You could always ask, it's just that the answer changes over time. :)
> So, what about current status of benchmarks?
> I mean comparison to gcc.
It's slowly getting better. :)
> I have looked at
> http://llvm.cs.uiuc.edu/testresults/X86/
>
> Unfortunatelly graphs lines are hardly for human eye,
> but tables are OK.
Note that there is often a bit of noise in those numbers. In particular,
the programs are only run once and "real" time is reported. The
nightly
tester runs in the middle of the night so the machine is still unloaded,
but noise is an issue.
> I give my own interpretation for April 26, 2004 benchmrking tests,
> please don't beat me if i am wrong, but correct me. Focus of my
> attention is the time of execution of the program, i.e., fields GCC/CBE
> and GCC/LLC.
Yup, that's a good idea. You might also be interested in LLC-LS, which is
the X86 backend with the global register allocator. Not suprisingly, it
can make a substantial impact over the local allocator: it generates code
that is about twice as fast as LLC for programs like 254.gap and
256.bzip2.
> For me it looks like following.
>
> ----------------------------------------------------
> 1. Programs/External:
>
> a) CBE code is already comparable with GCC code
> (some tests are slower, but some quicker.)

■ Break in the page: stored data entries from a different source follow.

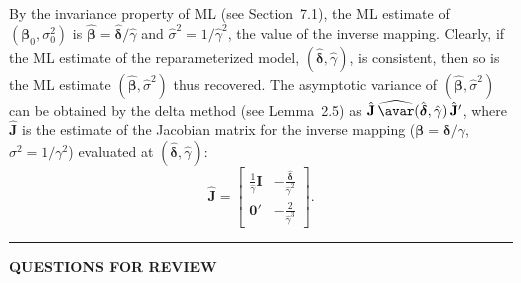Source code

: By the invariance property of ML (see Section~7.1), the ML estimate of
$(\boldsymbol{\beta}_0, \sigma_0^2)$
is $\hat{\boldsymbol{\beta}} = \hat{\boldsymbol{\delta}}/\hat{\gamma}$ and
$\hat{\sigma}^2 = 1/\hat{\gamma}^2$, the value of the inverse mapping. Clearly, if the ML
estimate of the reparameterized model, $(\hat{\boldsymbol{\delta}}, \hat{\gamma})$, is consistent, then so is the ML estimate $(\hat{\boldsymbol{\beta}}, \hat{\sigma}^2)$ thus recovered. The asymptotic variance of
$(\hat{\boldsymbol{\beta}}, \hat{\sigma}^2)$ can be obtained
by the delta method (see Lemma~2.5) as
$\hat{\mathbf{J}}\,\widehat{\avar}(\hat{\boldsymbol{\delta}}, \hat{\gamma})\,\hat{\mathbf{J}}'$,
where $\hat{\mathbf{J}}$ is the estimate of the Jacobian matrix for the inverse mapping
($\boldsymbol{\beta} = \boldsymbol{\delta}/\gamma$, $\sigma^2 = 1/\gamma^2$) evaluated at
$(\hat{\boldsymbol{\delta}}, \hat{\gamma})$:
\begin{equation}
  \hat{\mathbf{J}} = \begin{bmatrix}
    \frac{1}{\hat{\gamma}}\mathbf{I} & -\frac{\hat{\boldsymbol{\delta}}}{\hat{\gamma}^2} \\[6pt]
    \mathbf{0}' & -\frac{2}{\hat{\gamma}^3}
  \end{bmatrix}.
  \label{eq:8.2.18} \tag{8.2.18}
\end{equation}

\bigskip
\noindent\rule{\textwidth}{0.4pt}
\textbf{QUESTIONS FOR REVIEW}
\medskip


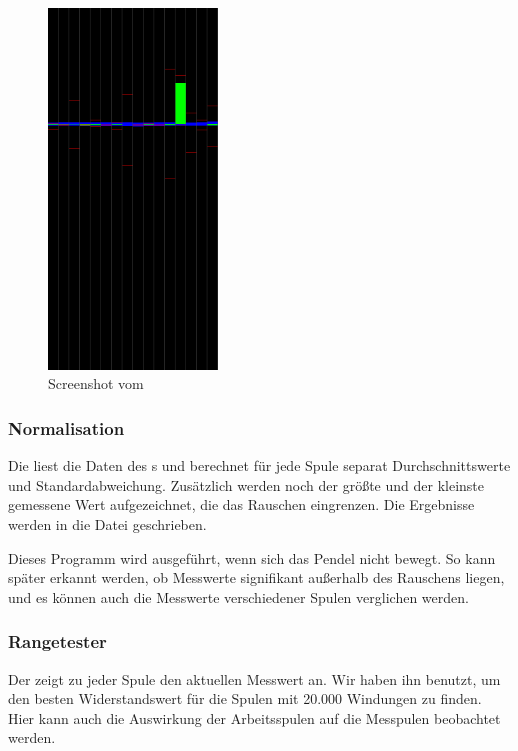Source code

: \begin{figure}
  \includegraphics[width=0.4\textwidth]{images/rangetester.png}
  \caption{Screenshot vom }
  \label{fig:screenrangetester}
\end{figure}

\subsubsection{Normalisation}
Die  liest die Daten des s und berechnet für jede Spule separat Durchschnittswerte und Standardabweichung.
Zusätzlich werden noch der größte und der kleinste gemessene Wert aufgezeichnet, die das Rauschen eingrenzen.
Die Ergebnisse werden in die Datei  geschrieben.

Dieses Programm wird ausgeführt, wenn sich das Pendel nicht bewegt.
So kann später erkannt werden, ob Messwerte signifikant außerhalb des Rauschens liegen, und es können auch die Messwerte verschiedener Spulen verglichen werden.

\subsubsection{Rangetester}
Der  zeigt zu jeder Spule den aktuellen Messwert an.
Wir haben ihn benutzt, um den besten Widerstandswert für die Spulen mit 20.000 Windungen zu finden.
Hier kann auch die Auswirkung der Arbeitsspulen auf die Messpulen beobachtet werden.

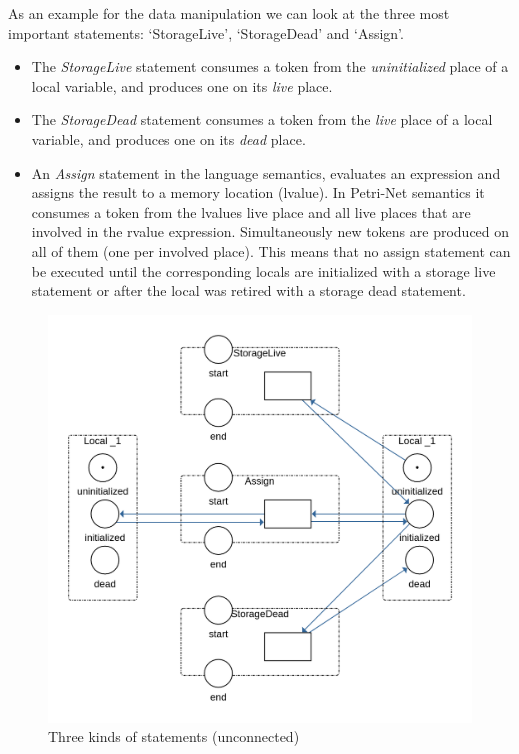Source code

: As an example for the data manipulation we can look at the three most important statements: `StorageLive', `StorageDead' and `Assign'.
\begin{itemize}
    \item The \textit{StorageLive} statement consumes a token from the \textit{uninitialized} place of a local variable, and produces one on its \textit{live} place.
    \item The \textit{StorageDead} statement consumes a token from the \textit{live} place of a local variable, and produces one on its \textit{dead} place.
    \item An \textit{Assign} statement in the language semantics, evaluates an expression and assigns the result to a memory location (lvalue).
    In Petri-Net semantics it consumes a token from the lvalues live place and all live places that are involved in the rvalue expression.
    Simultaneously new tokens are produced on all of them (one per involved place).
    This means that no assign statement can be executed until the corresponding locals are initialized with a storage live statement or after the local was retired with a storage dead statement.
\end{itemize}

\begin{figure}
    \centering
    \includegraphics[width=.9\textwidth]{../diagrams/StatementsNet.png}
    \caption{Three kinds of statements (unconnected)}
    \label{statements_net}
\end{figure}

> b) LLC code is still rather slower then GCC code
This is about right. With the CBE, we are *consistently* faster on
179.art (a 2-2.5x speedup), 252.eon (~20% speedup), 255.vortex (~15%
speedup), and 130.li (~20% speedup). Some of the other benchmarks we lag
behind, others are extremely noisy.
LLC generates code that is generally pretty slow compared to the CBE on
X86. This is largely due to lack of global register allocator for
floating point (even with linear scan), and some of the other issues
described here:
http://mail.cs.uiuc.edu/pipermail/llvmdev/2004-April/001020.html
> 2. Programs/MultiSource
>
> a) CBE code is already rather quicker then GCC code
> some tests are still (moderate) slower,
> but some are much quicker (up to 5 times).
> b) LLC code is still rather slower then GCC code.

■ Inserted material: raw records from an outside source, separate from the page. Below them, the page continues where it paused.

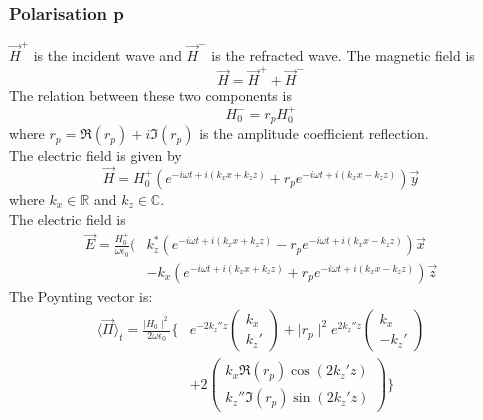 \subsubsection{Polarisation p}
$\vec{H}^+$ is the incident wave and $\vec{H}^-$ is the refracted wave. The magnetic field is
\begin{equation*}
\vec{H}=\vec{H}^++\vec{H}^-
\end{equation*}
The relation between these two components is
\begin{equation*}
H^-_0=r_pH^+_0
\end{equation*}
where $r_p=\Re(r_p)+i\Im(r_p)$ is the amplitude coefficient reflection.\\
The electric field is given by $$\vec{H}=H^+_0(e^{-i\omega t+i(k_xx+k_zz)}+r_pe^{-i\omega t+i(k_xx-k_zz)})\vec{y}$$
where $k_x\in \mathbb{R}$ and $k_z\in \mathbb{C}$.\\
The electric field is\\
\begin{align*}
\vec{E}=\frac{H^{+}_0}{\omega \epsilon _0}(&k_z^*(e^{-i\omega t+i(k_xx+k_zz)}-r_pe^{-i\omega t+i(k_xx-k_zz)})\vec{x}\\
&-k_x(e^{-i\omega t+i(k_xx+k_zz)}+r_pe^{-i\omega t+i(k_xx-k_zz)})\vec{z}
\end{align*}
The Poynting vector is:\\
\begin{align*}
\langle \vec{\Pi} \rangle _t= \displaystyle\frac{\displaystyle \mid H_0\mid ^2}{\displaystyle 2\omega \epsilon _0}\Big\{&
e^{-2k_z''z}
\begin{pmatrix}
k_x\\
k_z'
\end{pmatrix}
+\mid r_p\mid ^2e^{2k_z''z}
\begin{pmatrix}
k_x\\
-k_z'
\end{pmatrix}\\
&+2
\begin{pmatrix}
k_x\Re(r_p)\cos(2k_z'z)\\
k_z''\Im(r_p)\sin(2k_z'z)
\end{pmatrix}
\Big\}
\end{align*}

> However some tests show up to 5 times speed up
Be careful comparing these numbers. I see that we have a 23x speedup
today over GCC on the "burg" test, but we go from 0.093 -> 0.004s.
:)
The shorter the test runs get, the more noisy they get, so unfortunately
we're not getting a realistic 23x speedup here. ;-)

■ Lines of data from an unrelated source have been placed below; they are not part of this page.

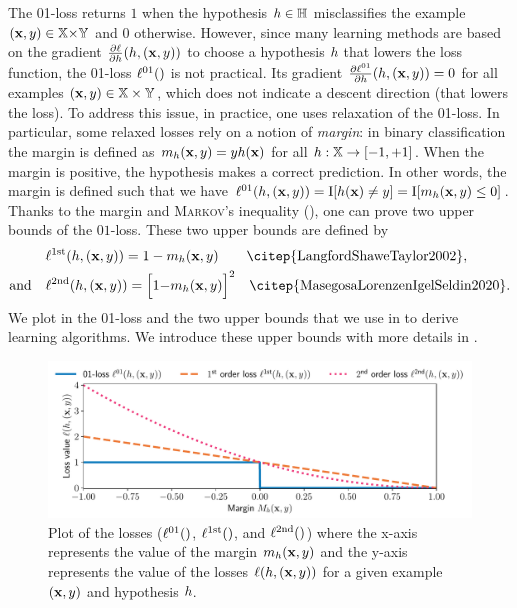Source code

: The 01-loss returns $1$ when the hypothesis $h\in\mathbb{H}$ misclassifies the example $(\mathbf{x},y)\in\mathbb{X}{\times}\mathbb{Y}$ and $0$ otherwise.
However, since many learning methods are based on the gradient $\frac{\partial\ell}{\partial h}(h ,(\mathbf{x},y))$ to choose a hypothesis $h$ that lowers the loss function, the 01-loss $\ell^{01}()$ is not practical.
Its gradient $\frac{\partial\ell^{01}}{\partial h}(h ,(\mathbf{x},y))=0$ for all examples $(\mathbf{x},y)\in\mathbb{X}\times\mathbb{Y}$, which does not indicate a descent direction (that lowers the loss).
To address this issue, in practice, one uses relaxation of the 01-loss.
In particular, some relaxed losses rely on a notion of {\it margin}: in binary classification the margin is defined as $m_{h}(\mathbf{x},y)=yh(\mathbf{x})$ for all $h:\mathbb{X}\to[-1,+1]$.
When the margin is positive, the hypothesis makes a correct prediction.
In other words, the margin is defined such that we have $\ell^{01}(h, (\mathbf{x},y))=\operatorname{I}[h(\mathbf{x})\ne y]=\operatorname{I}[m_{h}(\mathbf{x},y) \le 0]$.
Thanks to the margin and \textsc{Markov}'s inequality (), one can prove two upper bounds of the $01$-loss.
These two upper bounds are defined by
\begin{align*}
    &\lossFirst(\h, (\x,\y)) = 1-\Mah(\x,\y)\quad\quad \text{\citep{LangfordShaweTaylor2002}},\\
    \text{and}\quad &\lossSnd(\h, (\x,\y)) = \Big[1{-}\Mah(\x,\y)\Big]^2\quad \text{\citep{MasegosaLorenzenIgelSeldin2020}}.
\end{align*}
We plot in  the 01-loss and the two upper bounds that we use in  to derive learning algorithms.
We introduce these upper bounds with more details in .

\begin{figure}[H]
    \centering
    \includegraphics[width=1.0\textwidth]{chapter_1/figures/losses.pdf}
    \caption[Plot of Different Losses]{Plot of the losses ($\ell^{01}()$, $\ell^{\text{1st}}()$, and $\ell^{\text{2nd}}()$) where the x-axis represents the value of the margin $m_{h}(\mathbf{x}, y)$ and the y-axis represents the value of the losses $\ell(h, (\mathbf{x},y))$ for a given example $(\mathbf{x},y)$ and hypothesis $h$.}
    \label{chap:intro:fig:loss}
\end{figure}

That said, there are quite a few 20%, 40%, and even an 85% speedup here.
> 3. Programs/SingleSource
> a) CBE code is rather quicker then GCC code
> some tests are still (moderate) slower,
> but some are much quicker (up to 6 times).
These are even more dubious. In particular, only the first 6 rows contain
programs with reasonable runtimes. This means that the 7x speedups for
going from 0.021 -> 0.003 don't really count. :)
That said, we are still getting a 1.88x an 2.32x speedup on the int/fp
drystones and a 1.82x speedup on whetstone.
> Overall impression:
> 1) CBE code is already rather quicker then GCC
> 2) LLC code is rather slower then CBE, but comparable to GCC
LLC code is only really comparable on testcases where the LLVM optimizer
is doing really good things, such as C++ programs. Right now with the
linear scan allocator on the X86, I would say that LLC generates is
20->50% slower code than the C backend.
> BTW, guys, why not to focus more attention on slow
> tests like: UnitTests/2002-10-09-ArrayResolution?
This one is just noise, if you look today it's 1.0's straight across the
board. Also note that the test runs for 0.003 seconds, which is the
resolution of the time command on the system the program is being run on:
this is not a good test for checking performance. :)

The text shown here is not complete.